L’année 1942 se passe sans trop de difficultés pour nos religieuses, du moins jusqu’en novembre quand les Allemands réquisitionnent de nouveau l’école. Il faut évacuer et aller où ? Heureusement elles vont trouver refuge chez l’habitant : chez Mme Hellegouarch, la boulangère qui leur donne deux salles pour servir de dortoir ; Madame Bachelier leur donne également deux chambres ; Mesdames Le Nestour et Penhouët leur laissent une salle chacune qui serviront de classes. Les élèves continueront à être scolarisés ; mais que de mouvements de mobilier, matériel scolaire… un mois plus tard, les Allemands préviennent les religieuses qu’elles peuvent réintégrer leurs locaux ; le lendemain dès 6 heures du matin elles se mettent au travail et, dans la matinée, les cours reprennent ! Elles se trouvent en permanence en proie au doute, à la crainte de partir...

Janvier 1943, l’enfer va commencer… Le Préfet décide de fermer les écoles à Lorient, les élèves affluent à Caudan ; les classes sont pleines à craquer, mais, malgré tous les problèmes,  l’enseignement, le gîte et le couvert peuvent être assurés : le 15 janvier avait commencé l’opération massive de destruction de Lorient décidée par le gouvernement britannique : en un mois les alliés vont déverser 4000 tonnes de bombes sur la ville, qui fut détruite à 80 % !... Des foyers d’incendie s’allument un peu partout sur la ville bien sûr, mais aussi sur les communes limitrophes.

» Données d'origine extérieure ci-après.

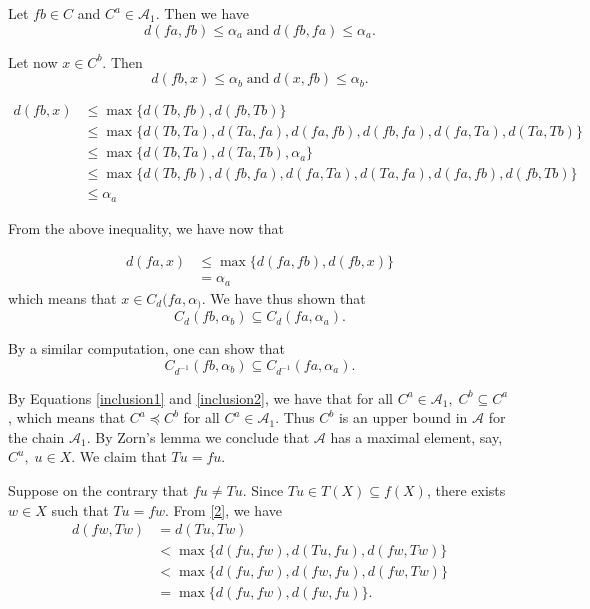 \documentclass[10pt,a4paper]{article}
\begin{document}
{Let $fb\in C$ and $C^a\in \mathcal{A}_1$. Then we have \[d(fa,fb)\leq \alpha_a \; \text{and}\; d(fb,fa)\leq \alpha_a. \]

Let now $x\in C^b$. Then \[d(fb,x)\leq \alpha_b \; \text{and}\; d(x,fb)\leq \alpha_b . \]

\begin{align*}
d(fb,x)&\leq \max\{d(Tb,fb),d(fb,Tb)\} \\
&\leq \max \lbrace d(Tb,Ta),d(Ta,fa),d(fa,fb), d(fb,fa), d(fa,Ta), d(Ta,Tb)\rbrace \\
&\leq \max\lbrace d(Tb,Ta),d(Ta,Tb),\alpha_a \rbrace \\
&\leq \max\lbrace d(Tb,fb),d(fb,fa),d(fa,Ta), d(Ta,fa),d(fa,fb),d(fb,Tb)\}\\
&\leq \alpha_a
\end{align*}

From the above inequality, we have now that

\begin{align*}
d(fa,x)&\leq \max\lbrace d(fa,fb),d(fb,x)\rbrace \\
&= \alpha_a
\end{align*}
which means that $x\in C_d(fa,\alpha_)$. We have thus shown that 
\begin{equation} \label{inclusion1} 
C_d(fb,\alpha_b)\subseteq C_d(fa,\alpha_a).
 \end{equation} 

By a similar computation, one can show that
\begin{equation} \label{inclusion2} 
C_{d^{-1}}(fb,\alpha_b)\subseteq C_{d^{-1}}(fa,\alpha_a). 
\end{equation}

By Equations \eqref{inclusion1} and \eqref{inclusion2}, we have that for all $C^a\in \mathcal{A}_1,\;C^b\subseteq C^a$, which means that $C^a\preceq C^b$ for all $C^a\in \mathcal{A}_1$. Thus $C^b$ is an upper bound in $\mathcal{A}$ for the chain $\mathcal{A}_1$. By Zorn's lemma we conclude that $\mathcal{A}$ has a maximal element, say, $C^u,\; u\in X$. We claim that $Tu=fu$.

Suppose on the contrary that $fu\neq Tu$. Since $Tu \in T(X)\subseteq f(X)$, there exists $w\in X$ such that $Tu=fw$. From \eqref{2}, we have
\begin{align*}
  d(fw,Tw)&=d(Tu,Tw) \\
           & < \max\{ d(fu,fw),d(Tu,fu),d(fw,Tw)  \} \\
           & < \max \{d(fu,fw),d(fw,fu),d(fw,Tw) \} \\
           & = \max \{d(fu,fw),d(fw,fu)\}.
\end{align*}

}
\end{document}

Le 16 janvier, bombardement intense de deux heures sur Lorient ; les religieuses et leurs élèves sont terrées dans la cave et le sous-sol : elles prient, chantent et sortent indemnes de ce brasier… mais les Lorientais ne peuvent plus rester chez eux, vingt mille personnes vont quitter la ville en quelques jours, chacun selon ses moyens (train, voiture, vélo, charrette...) et par centaines, ils viennent demander asile à nos sœurs. « Caudan se montre secourable, celui qui peut loger un malheureux le fait » ; les religieuses de Lanester ne savent plus où aller ; « venez, nous vous attendons avec impatience » leur disent leurs consœurs de Caudan et le soir « nous voyons arriver, perchées sur des charrettes de déménagement nos chères sœurs voisines, elles sont pâles et fatiguées ; nous nous trouvons une trentaine ce soir là à table et malgré tant de misères, nous sommes joyeuses ».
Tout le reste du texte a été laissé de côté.